Les autoportraits sont partis d'un sentiment, de mon anxiété. J'ai toujours été confronté à l'anxiété, mais quand cela devenait insupportable, c'était la photographie qui m'a aidé à traverser cette situation. Je n'avais jamais cessé de penser au pouvoir de la photographie sur moi. C'est quelque chose de vraiment fort. Je dis toujours que c'est thérapeutique. La photographie m'apaise et me distrait. C'est presque inexplicable. J'ai beaucoup appris sur moi-même en faisant des autoportraits. Je peux dire que l'autoportrait implique beaucoup de ressenti et c'est à travers les autoportraits que j'ai trouvé toute cette mélancolie en moi et en ai fait une partie de ma vie. Je ne peux pas m'exprimer autrement et avec chaque photo, j'en apprends plus sur moi-même et sur la photographie.

.. et dans quelle mesure est-il important pour vous de vous assurer que ces photographies restent et reflètent honnêtement votre voyage?

Comme je l'ai noté, je ne peux pas m'exprimer autrement, c'est à travers la photographie que j'exprime mes sentiments. Même des sentiments dont je n'ai jamais parlé ou dont je n'ai jamais l'intention de parler. Par conséquent, chaque image a une très grande signification pour moi. C'est personnel, d'autres personnes peuvent ne jamais ressentir ces sentiments. Elles sont pures et honnêtes, donc je pense qu'il est vraiment important que ces photographies restent et reflètent mon parcours de la manière la plus honnête possible.

La musique joue-t-elle un rôle important dans la création de cette ambiance pour vous?
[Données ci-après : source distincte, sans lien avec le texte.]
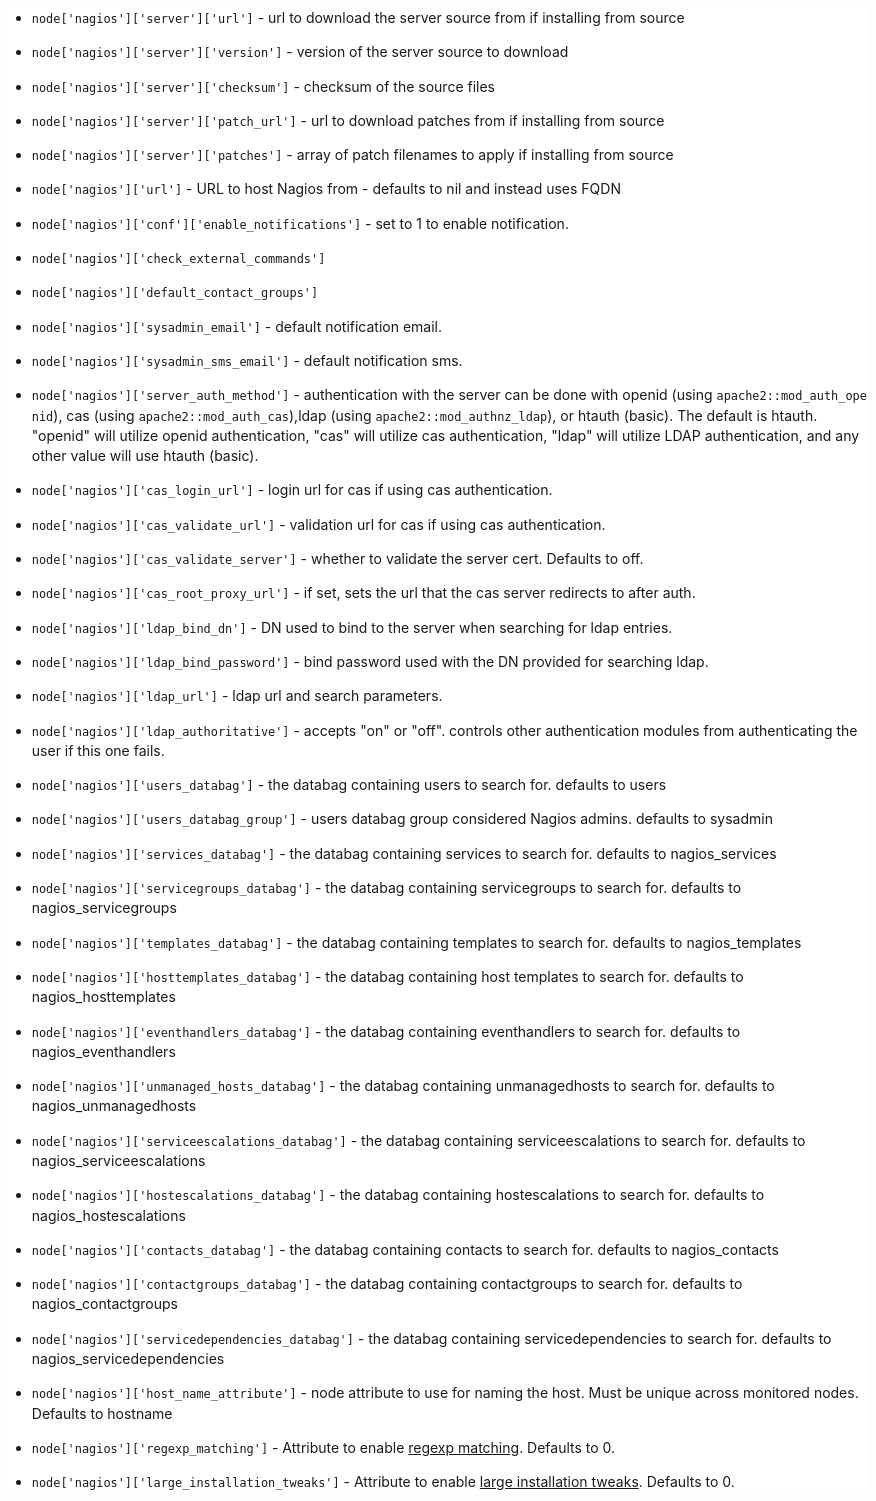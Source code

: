 *  `node['nagios']['server']['url']` - url to download the server source from if installing from source
*  `node['nagios']['server']['version']` - version of the server source to download
*  `node['nagios']['server']['checksum']` - checksum of the source files
*  `node['nagios']['server']['patch_url']` - url to download patches from if installing from source
*  `node['nagios']['server']['patches']` - array of patch filenames to apply if installing from source
*  `node['nagios']['url']` - URL to host Nagios from - defaults to nil and instead uses  FQDN

* `node['nagios']['conf']['enable_notifications']` - set to 1 to enable notification.
* `node['nagios']['check_external_commands']`
* `node['nagios']['default_contact_groups']`
* `node['nagios']['sysadmin_email']` - default notification email.
* `node['nagios']['sysadmin_sms_email']` - default notification sms.
* `node['nagios']['server_auth_method']` - authentication with the server can be done with openid (using `apache2::mod_auth_openid`), cas (using `apache2::mod_auth_cas`),ldap (using `apache2::mod_authnz_ldap`), or htauth (basic). The default is htauth. "openid" will utilize openid authentication, "cas" will utilize cas authentication, "ldap" will utilize LDAP authentication, and any other value will use htauth (basic).
* `node['nagios']['cas_login_url']` - login url for cas if using cas authentication.
* `node['nagios']['cas_validate_url']` - validation url for cas if using cas authentication.
* `node['nagios']['cas_validate_server']` - whether to validate the server cert. Defaults to off.
* `node['nagios']['cas_root_proxy_url']` - if set, sets the url that the cas server redirects to after auth.
* `node['nagios']['ldap_bind_dn']` - DN used to bind to the server when searching for ldap entries.
* `node['nagios']['ldap_bind_password']` - bind password used with the DN provided for searching ldap.
* `node['nagios']['ldap_url']` - ldap url and search parameters.
* `node['nagios']['ldap_authoritative']` - accepts "on" or "off". controls other authentication modules from authenticating the user if this one fails.
* `node['nagios']['users_databag']` - the databag containing users to search for. defaults to users
* `node['nagios']['users_databag_group']` - users databag group considered Nagios admins.  defaults to sysadmin
* `node['nagios']['services_databag']` - the databag containing services to search for. defaults to nagios_services
* `node['nagios']['servicegroups_databag']` - the databag containing servicegroups to search for. defaults to nagios_servicegroups
* `node['nagios']['templates_databag']` - the databag containing templates to search for. defaults to nagios_templates
* `node['nagios']['hosttemplates_databag']` - the databag containing host templates to search for. defaults to nagios_hosttemplates
* `node['nagios']['eventhandlers_databag']` - the databag containing eventhandlers to search for. defaults to nagios_eventhandlers
* `node['nagios']['unmanaged_hosts_databag']` - the databag containing unmanagedhosts to search for. defaults to nagios_unmanagedhosts
* `node['nagios']['serviceescalations_databag']` - the databag containing serviceescalations to search for. defaults to nagios_serviceescalations
* `node['nagios']['hostescalations_databag']` - the databag containing hostescalations to search for. defaults to nagios_hostescalations
* `node['nagios']['contacts_databag']` - the databag containing contacts to search for. defaults to nagios_contacts
* `node['nagios']['contactgroups_databag']` - the databag containing contactgroups to search for. defaults to nagios_contactgroups
* `node['nagios']['servicedependencies_databag']` - the databag containing servicedependencies to search for. defaults to nagios_servicedependencies
* `node['nagios']['host_name_attribute']` - node attribute to use for naming the host. Must be unique across monitored nodes. Defaults to hostname
* `node['nagios']['regexp_matching']` - Attribute to enable [regexp matching](http://nagios.sourceforge.net/docs/3_0/configmain.html#use_regexp_matching). Defaults to 0.
* `node['nagios']['large_installation_tweaks']` - Attribute to enable [large installation tweaks](http://nagios.sourceforge.net/docs/3_0/largeinstalltweaks.html). Defaults to 0.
Oh oui, bien sûr. J'aime écouter Sigur Rós, un groupe islandais qui m'inspire beaucoup et m'amène dans ce vivier d'émotions. Je suis allé à leur spectacle ici au Brésil le mois dernier et c'était incroyable. Je n'ai toujours pas de mots pour expliquer ce que j'ai ressenti, j'ai tremblé de la tête aux pieds, haha. Ce groupe a une très grande signification pour moi, en particulier la chanson Hoppípolla.

Une des choses que vous utilisez le plus, ce sont les gestes de la main. Pouvez-vous nous dire comment les mains sont plus expressives pour vous?
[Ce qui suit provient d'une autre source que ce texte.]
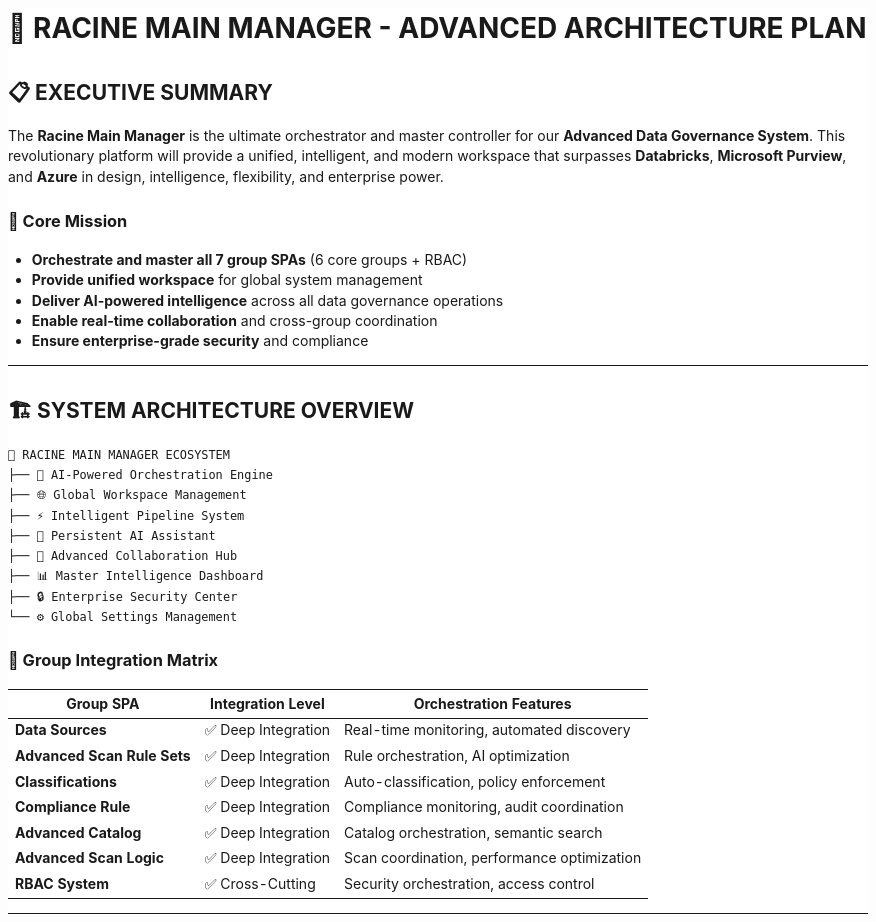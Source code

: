# 🚀 **RACINE MAIN MANAGER - ADVANCED ARCHITECTURE PLAN**

## 📋 **EXECUTIVE SUMMARY**

The **Racine Main Manager** is the ultimate orchestrator and master controller for our **Advanced Data Governance System**. This revolutionary platform will provide a unified, intelligent, and modern workspace that surpasses **Databricks**, **Microsoft Purview**, and **Azure** in design, intelligence, flexibility, and enterprise power.

### **🎯 Core Mission**
- **Orchestrate and master all 7 group SPAs** (6 core groups + RBAC)
- **Provide unified workspace** for global system management
- **Deliver AI-powered intelligence** across all data governance operations
- **Enable real-time collaboration** and cross-group coordination
- **Ensure enterprise-grade security** and compliance

---

## 🏗️ **SYSTEM ARCHITECTURE OVERVIEW**

```
🎯 RACINE MAIN MANAGER ECOSYSTEM
├── 🧠 AI-Powered Orchestration Engine
├── 🌐 Global Workspace Management
├── ⚡ Intelligent Pipeline System
├── 🤖 Persistent AI Assistant
├── 👥 Advanced Collaboration Hub
├── 📊 Master Intelligence Dashboard
├── 🔒 Enterprise Security Center
└── ⚙️ Global Settings Management
```

### **🔗 Group Integration Matrix**

| **Group SPA** | **Integration Level** | **Orchestration Features** |
|--------------|---------------------|---------------------------|
| **Data Sources** | ✅ Deep Integration | Real-time monitoring, automated discovery |
| **Advanced Scan Rule Sets** | ✅ Deep Integration | Rule orchestration, AI optimization |
| **Classifications** | ✅ Deep Integration | Auto-classification, policy enforcement |
| **Compliance Rule** | ✅ Deep Integration | Compliance monitoring, audit coordination |
| **Advanced Catalog** | ✅ Deep Integration | Catalog orchestration, semantic search |
| **Advanced Scan Logic** | ✅ Deep Integration | Scan coordination, performance optimization |
| **RBAC System** | ✅ Cross-Cutting | Security orchestration, access control |

---
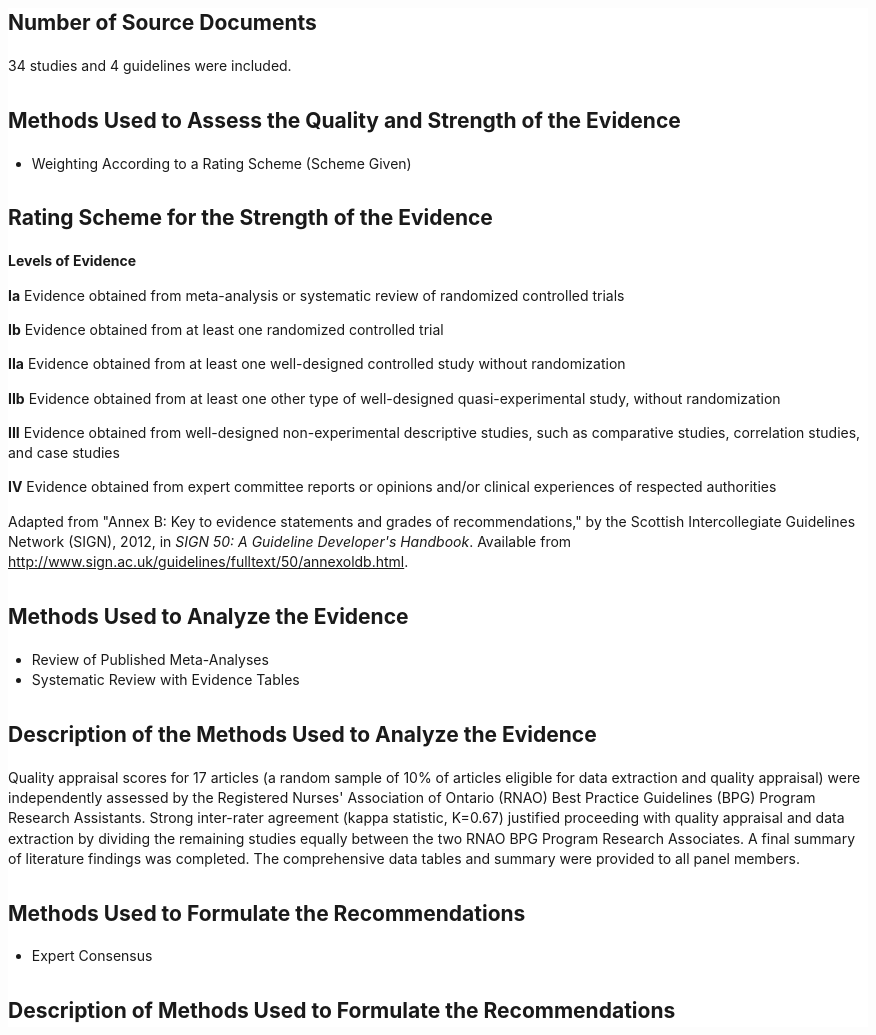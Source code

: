 ## Number of Source Documents



34 studies and 4 guidelines were included.

## Methods Used to Assess the Quality and Strength of the Evidence

- Weighting According to a Rating Scheme (Scheme Given)

## Rating Scheme for the Strength of the Evidence

<div class="content_para"><p><strong>Levels of Evidence</strong></p>
<p><strong>Ia</strong> Evidence obtained from meta-analysis or systematic review of randomized controlled trials</p>
<p><strong>Ib</strong> Evidence obtained from at least one randomized controlled trial</p>
<p><strong>IIa</strong> Evidence obtained from at least one well-designed controlled study without randomization</p>
<p><strong>IIb</strong> Evidence obtained from at least one other type of well-designed quasi-experimental study, without randomization</p>
<p><strong>III</strong> Evidence obtained from well-designed non-experimental descriptive studies, such as comparative studies, correlation studies, and case studies</p>
<p><strong>IV</strong> Evidence obtained from expert committee reports or opinions and/or clinical experiences of respected authorities</p>
<p class="Note">Adapted from "Annex B: Key to evidence statements and grades of recommendations," by the Scottish Intercollegiate Guidelines Network (SIGN), 2012, in <em>SIGN 50: A Guideline Developer's Handbook</em>. Available from <a href="http://www.sign.ac.uk/guidelines/fulltext/50/annexoldb.html" title="SIGN Web site">http://www.sign.ac.uk/guidelines/fulltext/50/annexoldb.html</a>.</p></div>

## Methods Used to Analyze the Evidence

- Review of Published Meta-Analyses
- Systematic Review with Evidence Tables

## Description of the Methods Used to Analyze the Evidence



Quality appraisal scores for 17 articles (a random sample of 10% of articles eligible for data extraction and quality appraisal) were independently assessed by the Registered Nurses' Association of Ontario (RNAO) Best Practice Guidelines (BPG) Program Research Assistants. Strong inter-rater agreement (kappa statistic, K=0.67) justified proceeding with quality appraisal and data extraction by dividing the remaining studies equally between the two RNAO BPG Program Research Associates. A final summary of literature findings was completed. The comprehensive data tables and summary were provided to all panel members.

## Methods Used to Formulate the Recommendations

- Expert Consensus

## Description of Methods Used to Formulate the Recommendations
Les mains sont assez expressives. Nos gestes peuvent en dire long sur nous. Mais le sentiment qui accompagne mes gestes est la liberté. J'aime tendre la main et imaginer que quelque chose va se passer ensuite, quelque chose comme toucher la pluie, le vent ou même quelque chose de surréaliste comme toucher les nuages. Mais cela n'implique pas toujours une touche. Je pourrais danser. Danser sous la pluie, c'est ce que je ressens.

Sur ce, pouvez-vous nous parler de votre poème préféré?
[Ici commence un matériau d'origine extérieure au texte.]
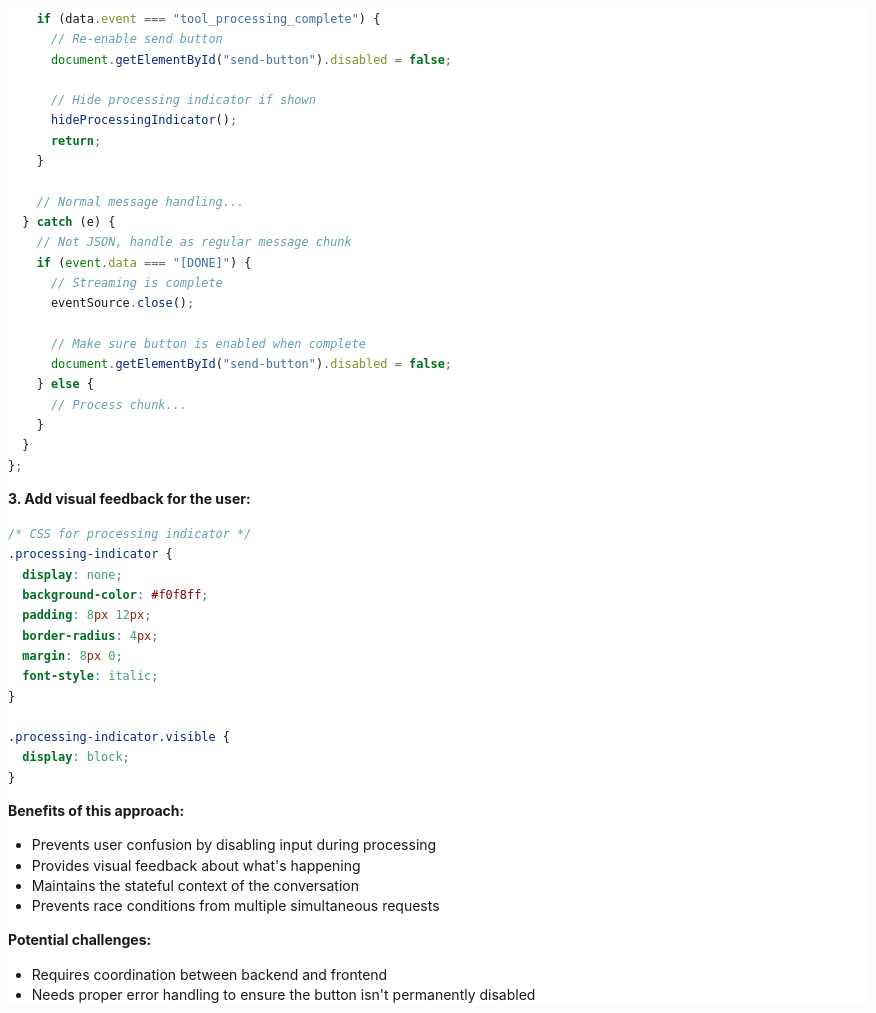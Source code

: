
 ```javascript
    if (data.event === "tool_processing_complete") {
      // Re-enable send button
      document.getElementById("send-button").disabled = false;
      
      // Hide processing indicator if shown
      hideProcessingIndicator();
      return;
    }
    
    // Normal message handling...
  } catch (e) {
    // Not JSON, handle as regular message chunk
    if (event.data === "[DONE]") {
      // Streaming is complete
      eventSource.close();
      
      // Make sure button is enabled when complete
      document.getElementById("send-button").disabled = false;
    } else {
      // Process chunk...
    }
  }
};
```

**3. Add visual feedback for the user:**

```css
/* CSS for processing indicator */
.processing-indicator {
  display: none;
  background-color: #f0f8ff;
  padding: 8px 12px;
  border-radius: 4px;
  margin: 8px 0;
  font-style: italic;
}

.processing-indicator.visible {
  display: block;
}
```

**Benefits of this approach:**
- Prevents user confusion by disabling input during processing
- Provides visual feedback about what's happening
- Maintains the stateful context of the conversation
- Prevents race conditions from multiple simultaneous requests

**Potential challenges:**
- Requires coordination between backend and frontend
- Needs proper error handling to ensure the button isn't permanently disabled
Je lis généralement plus de livres que de poèmes. J'ai pris la liberté de citer un passage sur le temps d'un livre que j'aime beaucoup appelé le Joker Day de Jostein Gaarder, qui dit: «À la plage, un enfant construit un château de sable. L'espace d'un instant, il admire son travail, puis détruit tout et construit un autre château. De la même manière, le temps permet également à la Terre de réaliser ses expériences. Ici, sur cette place a été écrite l'histoire du monde, ici les événements ont été enregistrés dans la mémoire du peuple, puis à nouveau effacés. Sur Terre, la vie bat de façon désordonnée, jusqu'à ce qu'un beau jour nous soyons modelés… avec la même matière fragile de nos ancêtres. Le souffle du temps nous imprègne, nous porte et nous rejoint. Puis il se détache de nous et nous laisse partir. Nous sommes pris comme par magie puis à nouveau abandonnés. Il y a toujours quelque chose qui fermente, qui attend de prendre notre place. C'est parce que nous n'avons pas de terrain ferme sous nos pieds. Nous n'avons même pas de sable sous nos pieds. Nous sommes du sable.

Enfin, que suggéreriez-vous ou partageriez-vous avec d'autres photographes?

Je suggérerais de prendre des photos de vous-même. Pour démêler à travers la photographie des sentiments encore confus et ainsi apprendre à les gérer. C'est incroyable la façon dont vous vous voyez évoluer à partir de vos peurs et de vos insécurités. C'est vraiment beau et unique. Ça vaut vraiment le coup.